Task objective:
All lines from the one including "3. <challenge>Resource Constraints</challenge>" to the bottom of the entries below should be repeated exactly, both ends kept.

Materials provided:
>>>
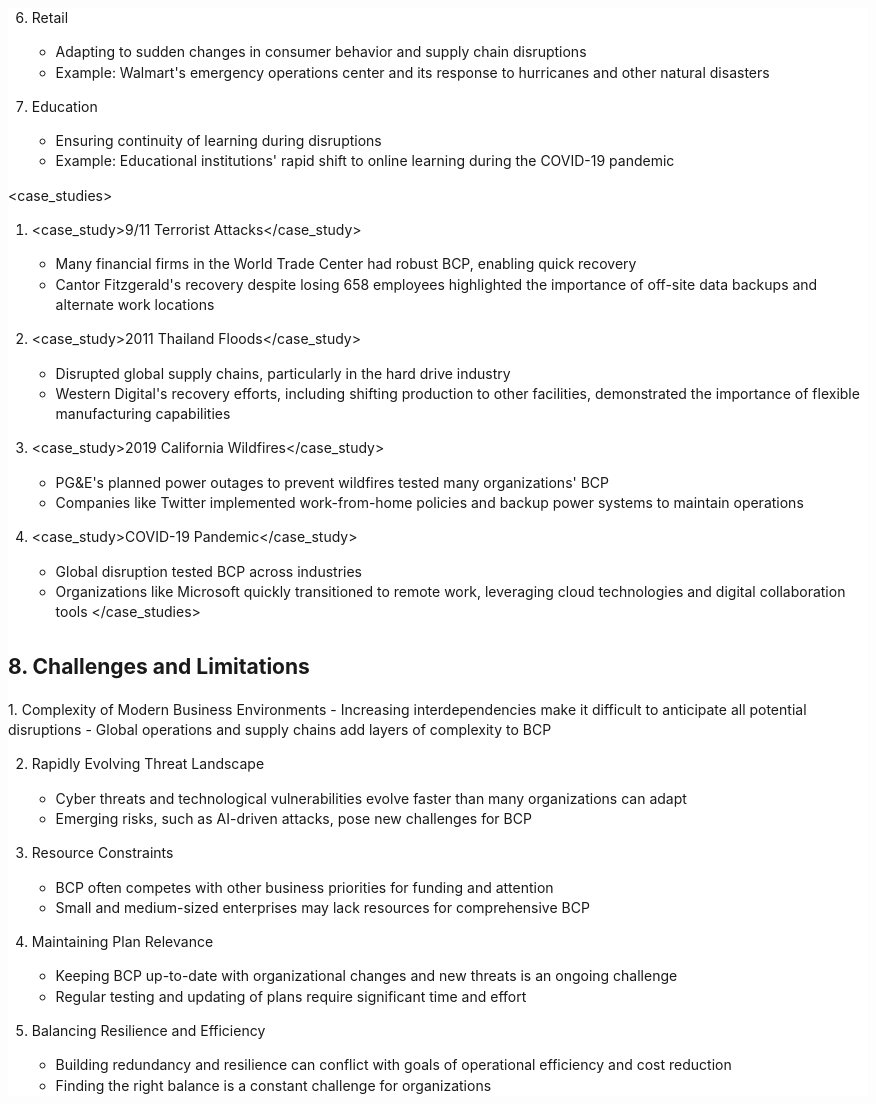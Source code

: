 6. <application>Retail</application>
   - Adapting to sudden changes in consumer behavior and supply chain disruptions
   - Example: Walmart's emergency operations center and its response to hurricanes and other natural disasters

7. <application>Education</application>
   - Ensuring continuity of learning during disruptions
   - Example: Educational institutions' rapid shift to online learning during the COVID-19 pandemic
</applications>

<case_studies>
1. <case_study>9/11 Terrorist Attacks</case_study>
   - Many financial firms in the World Trade Center had robust BCP, enabling quick recovery
   - Cantor Fitzgerald's recovery despite losing 658 employees highlighted the importance of off-site data backups and alternate work locations

2. <case_study>2011 Thailand Floods</case_study>
   - Disrupted global supply chains, particularly in the hard drive industry
   - Western Digital's recovery efforts, including shifting production to other facilities, demonstrated the importance of flexible manufacturing capabilities

3. <case_study>2019 California Wildfires</case_study>
   - PG&E's planned power outages to prevent wildfires tested many organizations' BCP
   - Companies like Twitter implemented work-from-home policies and backup power systems to maintain operations

4. <case_study>COVID-19 Pandemic</case_study>
   - Global disruption tested BCP across industries
   - Organizations like Microsoft quickly transitioned to remote work, leveraging cloud technologies and digital collaboration tools
</case_studies>

## 8. Challenges and Limitations

<challenges>
1. <challenge>Complexity of Modern Business Environments</challenge>
   - Increasing interdependencies make it difficult to anticipate all potential disruptions
   - Global operations and supply chains add layers of complexity to BCP

2. <challenge>Rapidly Evolving Threat Landscape</challenge>
   - Cyber threats and technological vulnerabilities evolve faster than many organizations can adapt
   - Emerging risks, such as AI-driven attacks, pose new challenges for BCP

3. <challenge>Resource Constraints</challenge>
   - BCP often competes with other business priorities for funding and attention
   - Small and medium-sized enterprises may lack resources for comprehensive BCP

4. <challenge>Maintaining Plan Relevance</challenge>
   - Keeping BCP up-to-date with organizational changes and new threats is an ongoing challenge
   - Regular testing and updating of plans require significant time and effort

5. <challenge>Balancing Resilience and Efficiency</challenge>
   - Building redundancy and resilience can conflict with goals of operational efficiency and cost reduction
   - Finding the right balance is a constant challenge for organizations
<<<
Worked solution:
3. <challenge>Resource Constraints</challenge>
   - BCP often competes with other business priorities for funding and attention
   - Small and medium-sized enterprises may lack resources for comprehensive BCP

4. <challenge>Maintaining Plan Relevance</challenge>
   - Keeping BCP up-to-date with organizational changes and new threats is an ongoing challenge
   - Regular testing and updating of plans require significant time and effort

5. <challenge>Balancing Resilience and Efficiency</challenge>
   - Building redundancy and resilience can conflict with goals of operational efficiency and cost reduction
   - Finding the right balance is a constant challenge for organizations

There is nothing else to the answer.